### [What you are asked to do]
Please print, word for word, every line from the one that contains "G, C(G-u)\le d(u)/2$." through the last line of the records, and nothing else.

### [Dataset entries]
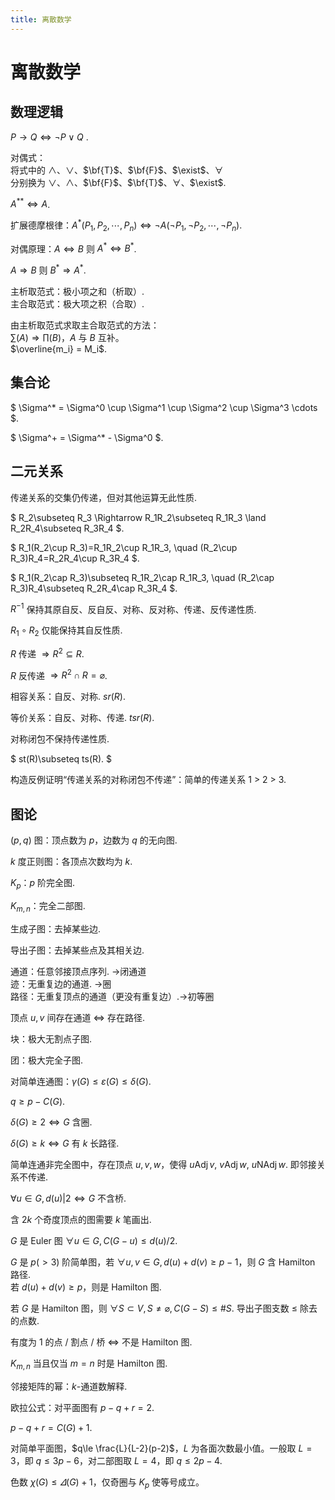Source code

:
 ```yaml
---
title: 离散数学
---
```


# 离散数学

## 数理逻辑

$P\rightarrow Q \Leftrightarrow \lnot P \lor Q$ .

对偶式：  
将式中的 $\land$、$\lor$、$\bf{T}$、$\bf{F}$、$\exist$、$\forall$   
分别换为 $\lor$、$\land$、$\bf{F}$、$\bf{T}$、$\forall$、$\exist$.

$A^{**}\Leftrightarrow A$.

扩展德摩根律：$A^*(P_1, P_2, \cdots, P_n) \Leftrightarrow \lnot A(\lnot P_1, \lnot P_2, \cdots, \lnot P_n)$.

对偶原理：$A\Leftrightarrow B$ 则 $A^* \Leftrightarrow B^*$.

$A\Rightarrow B$ 则 $B^* \Rightarrow A^*$.

主析取范式：极小项之和（析取）.  
主合取范式：极大项之积（合取）.

由主析取范式求取主合取范式的方法：  
$\sum (A) \Rightarrow \prod(B)$，$A$ 与 $B$ 互补。  
$\overline{m_i} = M_i$.

## 集合论

$
\Sigma^* = \Sigma^0 \cup \Sigma^1 \cup \Sigma^2 \cup \Sigma^3 \cdots
$.

$
\Sigma^+ = \Sigma^* - \Sigma^0
$.

## 二元关系

传递关系的交集仍传递，但对其他运算无此性质.

$
R_2\subseteq R_3 \Rightarrow R_1R_2\subseteq R_1R_3 \land R_2R_4\subseteq R_3R_4 
$.

$
R_1(R_2\cup R_3)=R_1R_2\cup R_1R_3, \quad (R_2\cup R_3)R_4=R_2R_4\cup R_3R_4
$.

$
R_1(R_2\cap R_3)\subseteq R_1R_2\cap R_1R_3, \quad (R_2\cap R_3)R_4\subseteq R_2R_4\cap R_3R_4
$.

$R^{-1}$ 保持其原自反、反自反、对称、反对称、传递、反传递性质.

$R_1\circ R_2$ 仅能保持其自反性质.

$R$ 传递 $\Rightarrow R^2\subseteq R$.

$R$ 反传递 $\Rightarrow R^2\cap R=\varnothing$.

相容关系：自反、对称. $sr(R)$.

等价关系：自反、对称、传递. $tsr(R)$.

对称闭包不保持传递性质.

$
st(R)\subseteq ts(R).
$

构造反例证明“传递关系的对称闭包不传递”：简单的传递关系 1 > 2 > 3.

## 图论

$(p, q)$ 图：顶点数为 $p$，边数为 $q$ 的无向图. 

$k$ 度正则图：各顶点次数均为 $k$.

$K_p$：$p$ 阶完全图.

$K_{m,n}$：完全二部图.

生成子图：去掉某些边.

导出子图：去掉某些点及其相关边.

通道：任意邻接顶点序列. ->闭通道  
迹：无重复边的通道. ->圈  
路径：无重复顶点的通道（更没有重复边）.->初等圈  

顶点 $u, v$ 间存在通道 $\Leftrightarrow$ 存在路径.

块：极大无割点子图.

团：极大完全子图.

对简单连通图：$\gamma(G)\le\varepsilon(G)\le\delta(G)$.

$q \ge p - C(G)$.

$\delta(G)\ge2 \Leftrightarrow G$ 含圈.

$\delta(G)\ge k\Leftrightarrow G$ 有 $k$ 长路径.

简单连通非完全图中，存在顶点 $u, v, w$，使得 $u\operatorname{Adj}v$, $v\operatorname{Adj}w$, $u\operatorname{NAdj}w$. 即邻接关系不传递.

$\forall u\in G, d(u) \vert 2 \Leftrightarrow G$ 不含桥.

含 $2k$ 个奇度顶点的图需要 $k$ 笔画出.

$G$ 是 Euler 图 $\forall u \in G, C(G-u)\le d(u)/2$. 

$G$ 是 $p (>3)$ 阶简单图，若 $\forall u, v \in G, d(u) + d(v) \ge p-1$，则 $G$ 含 Hamilton 路径.  
若 $d(u) + d(v) \ge p$，则是 Hamilton 图.

若 $G$ 是 Hamilton 图，则 $\forall S \subset V, S\ne\varnothing, C(G-S) \le \#S$. 导出子图支数 $\le$ 除去的点数.

有度为 1 的点 / 割点 / 桥 $\Leftrightarrow$ 不是 Hamilton 图.

$K_{m, n}$ 当且仅当 $m=n$ 时是 Hamilton 图.

邻接矩阵的幂：$k$-通道数解释.

欧拉公式：对平面图有 $p-q+r=2$.

$p-q+r=C(G)+1$.

对简单平面图，$q\le \frac{L}{L-2}(p-2)$，$L$ 为各面次数最小值。一般取 $L = 3$，即 $q\le 3p-6$，对二部图取 $L = 4$，即 $q\le 2p-4$.

色数 $\chi(G) \le \varDelta(G)+1$，仅奇圈与 $K_p$ 使等号成立。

### [Task output]
$G$ 是 Euler 图 $\forall u \in G, C(G-u)\le d(u)/2$. 

$G$ 是 $p (>3)$ 阶简单图，若 $\forall u, v \in G, d(u) + d(v) \ge p-1$，则 $G$ 含 Hamilton 路径.  
若 $d(u) + d(v) \ge p$，则是 Hamilton 图.

若 $G$ 是 Hamilton 图，则 $\forall S \subset V, S\ne\varnothing, C(G-S) \le \#S$. 导出子图支数 $\le$ 除去的点数.

有度为 1 的点 / 割点 / 桥 $\Leftrightarrow$ 不是 Hamilton 图.

$K_{m, n}$ 当且仅当 $m=n$ 时是 Hamilton 图.

邻接矩阵的幂：$k$-通道数解释.

欧拉公式：对平面图有 $p-q+r=2$.

$p-q+r=C(G)+1$.

对简单平面图，$q\le \frac{L}{L-2}(p-2)$，$L$ 为各面次数最小值。一般取 $L = 3$，即 $q\le 3p-6$，对二部图取 $L = 4$，即 $q\le 2p-4$.

色数 $\chi(G) \le \varDelta(G)+1$，仅奇圈与 $K_p$ 使等号成立。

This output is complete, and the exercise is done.